If cell A1 contains the date 2025-01-01, the formula returns January 2025. However, if A1 is blank, the formula returns December 1899.

To prevent this, first check whether A1 contains a valid date:

=IF(ISDATE(A1), TEXT(A1, "MMMM yyyy"), "")

The ISDATE function verifies that A1 contains a valid date before applying the TEXT function. If not, the formula returns a blank.

Although ISDATE accepts a range as its argument, it returns only a single TRUE or FALSE value instead of evaluating each row. To validate an entire column of dates, you can use the undocumented ISDATE_STRICT function:

=ARRAYFORMULA(IF(ISDATE_STRICT(A2:A), TEXT(A2:A, "MMMM yyyy"), ""))

This formats only valid dates and leaves blank cells blank.

When Using the MINIFS or DMIN Functions

Functions such as MINIFS and DMIN are often used to return the earliest date that matches a condition.

Assume the range A1:B contains sample data, where A1 and B1 contain the column labels Name and Date, respectively. The range A2:A contains employee names, and B2:B contains the corresponding advance dates.

Since an employee may receive advances multiple times, the same name can appear more than once.

To return Ben’s earliest advance date, you can use either of these formulas:

=MINIFS(B2:B, A2:A, "Ben")
=DMIN(A1:B, 2, {"Name"; "Ben"})

Both formulas return the earliest matching date as a date serial number. To display it as a date, wrap the formula in TO_DATE:

=TO_DATE(MINIFS(B2:B, A2:A, "Ben"))
=TO_DATE(DMIN(A1:B, 2, {"Name"; "Ben"}))

These formulas work correctly as long as a matching employee exists.

However, if Ben doesn’t exist in column A, MINIFS or DMIN returns 0. Since TO_DATE(0) corresponds to 1899-12-30, that’s what gets displayed.
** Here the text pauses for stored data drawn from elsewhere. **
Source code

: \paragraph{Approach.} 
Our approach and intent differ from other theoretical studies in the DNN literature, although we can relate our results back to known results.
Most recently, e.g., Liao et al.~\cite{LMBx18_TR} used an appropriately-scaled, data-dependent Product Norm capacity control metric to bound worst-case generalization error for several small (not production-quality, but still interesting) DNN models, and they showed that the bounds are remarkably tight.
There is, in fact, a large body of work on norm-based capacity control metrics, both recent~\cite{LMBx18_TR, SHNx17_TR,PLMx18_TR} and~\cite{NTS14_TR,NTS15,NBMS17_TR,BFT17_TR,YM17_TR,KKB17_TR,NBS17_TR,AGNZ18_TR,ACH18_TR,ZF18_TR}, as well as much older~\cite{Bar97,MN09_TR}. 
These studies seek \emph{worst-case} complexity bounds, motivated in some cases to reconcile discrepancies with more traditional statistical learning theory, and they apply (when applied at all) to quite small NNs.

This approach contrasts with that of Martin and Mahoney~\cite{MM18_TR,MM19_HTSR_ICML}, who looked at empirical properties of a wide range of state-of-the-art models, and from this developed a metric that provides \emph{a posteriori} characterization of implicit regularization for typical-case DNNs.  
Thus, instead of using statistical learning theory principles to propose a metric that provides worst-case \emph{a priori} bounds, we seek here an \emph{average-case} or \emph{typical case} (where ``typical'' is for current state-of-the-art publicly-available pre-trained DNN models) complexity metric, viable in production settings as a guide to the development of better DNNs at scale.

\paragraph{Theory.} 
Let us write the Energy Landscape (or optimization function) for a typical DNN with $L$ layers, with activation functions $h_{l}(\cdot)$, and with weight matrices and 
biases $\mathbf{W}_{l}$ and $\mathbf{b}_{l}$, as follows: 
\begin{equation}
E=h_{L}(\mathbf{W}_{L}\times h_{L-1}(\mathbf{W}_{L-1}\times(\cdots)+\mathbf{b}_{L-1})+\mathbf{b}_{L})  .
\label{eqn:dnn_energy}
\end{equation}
To return a blank instead, use LET to test the result before converting it to a date:

=LET(f, MINIFS(B2:B, A2:A, "Ben"), IF(f=0,,TO_DATE(f)))

When using DMIN:

=LET(f, DMIN(A1:B, 2, {"Name"; "Ben"}), IF(f=0,,TO_DATE(f)))

These formulas return a blank when no matching date is found, preventing 1899-12-30 from appearing.

Conclusion

You’ve learned why 1899-12-30 appears in Google Sheets and how to prevent it from showing up unintentionally.

The key is to identify what causes the value to appear in the first place. Whether it’s the TEXT function, TO_DATE, MINIFS, DMIN, or another formula returning 0 or a blank result, you can use the appropriate technique to return a blank instead of displaying 1899-12-30.

Once you understand that 1899-12-30 represents the serial date 0, these unexpected dates become much easier to troubleshoot.

Prashanth K V
Prashanth K V
Your Trusted Google Sheets and Excel Expert Prashanth K V is a Diamond Product Expert in Google Sheets, officially recognized by Google for his contributions to the Docs Editors Help Community and featured in the Google Product Experts Directory. Explore his blog to learn advanced formulas, automation tips, and problem-solving techniques to elevate your spreadsheet skills.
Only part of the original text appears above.